Cautious praise for Sunak

Sunak’s mini budget cut fuel duty.
Sunak’s mini budget cut fuel duty.

CHANCELLOR Rishi Sunak’s Spring Statement was met with muted praise from supply chain stakeholders last month, with calls for more to be done in the face of rising fuel prices.

Sunak cut fuel duty by 5p on 23 March, while also announcing a £3,000 increase to the National Insurance threshold which will go live in the summer.

The UK treasury claims that, “when compared to uprating fuel duty” in the 22/23 tax year, the 12-month duty cut represents a saving worth around £100 for the average car driver, £200 for the average van driver and £1500 for the average haulier.

The Road Haulage Association welcomed the duty cut, but warned more must be done to ease pressure on the supply chain.

Rod McKenzie, RHA executive director, said: “Cutting fuel duty is a common sense move and will be a boost for the economy, but more could have been done.

“The Chancellor missed an opportunity to announce a rebate to relieve more pressure on businesses.

Helen Dickinson, chief executive of the British Retail Consortium, praised Sunak’s decision to raise the National Insurance threshold, which will no longer be paid on earnings below £12,570 from July.

“This reduction will come as a welcome relief for consumers at a time when households across the country are squeezed by the cost of living crisis,” she said.

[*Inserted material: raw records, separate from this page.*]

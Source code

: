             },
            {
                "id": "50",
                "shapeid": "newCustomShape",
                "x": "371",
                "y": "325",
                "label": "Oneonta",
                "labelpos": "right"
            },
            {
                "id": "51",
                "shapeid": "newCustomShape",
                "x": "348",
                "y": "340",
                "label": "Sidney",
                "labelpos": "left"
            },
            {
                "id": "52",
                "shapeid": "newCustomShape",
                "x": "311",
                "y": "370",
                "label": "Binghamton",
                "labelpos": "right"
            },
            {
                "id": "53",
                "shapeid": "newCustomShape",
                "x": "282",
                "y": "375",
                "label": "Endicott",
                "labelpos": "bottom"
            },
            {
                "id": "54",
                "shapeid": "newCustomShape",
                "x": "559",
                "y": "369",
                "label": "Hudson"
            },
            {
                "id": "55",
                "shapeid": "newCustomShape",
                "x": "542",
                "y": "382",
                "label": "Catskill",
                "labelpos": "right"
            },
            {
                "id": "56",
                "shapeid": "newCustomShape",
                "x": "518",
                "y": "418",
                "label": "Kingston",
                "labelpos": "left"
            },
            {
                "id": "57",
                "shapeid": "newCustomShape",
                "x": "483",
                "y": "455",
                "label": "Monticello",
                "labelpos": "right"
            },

Dickinson did add that rising energy bills and high inflation would still leave many households facing a fall in their discretionary income over the course of 2022. She also called for Sunak to improve the Apprenticeship Levy, by “improving the flexibility” of the way funds are spent

“We urge [the Chancellor] to introduce measures which allow high-quality short courses in functional skills, allow Levy funds to cover associated training costs, and allow a wider range of courses to be supported,” she said.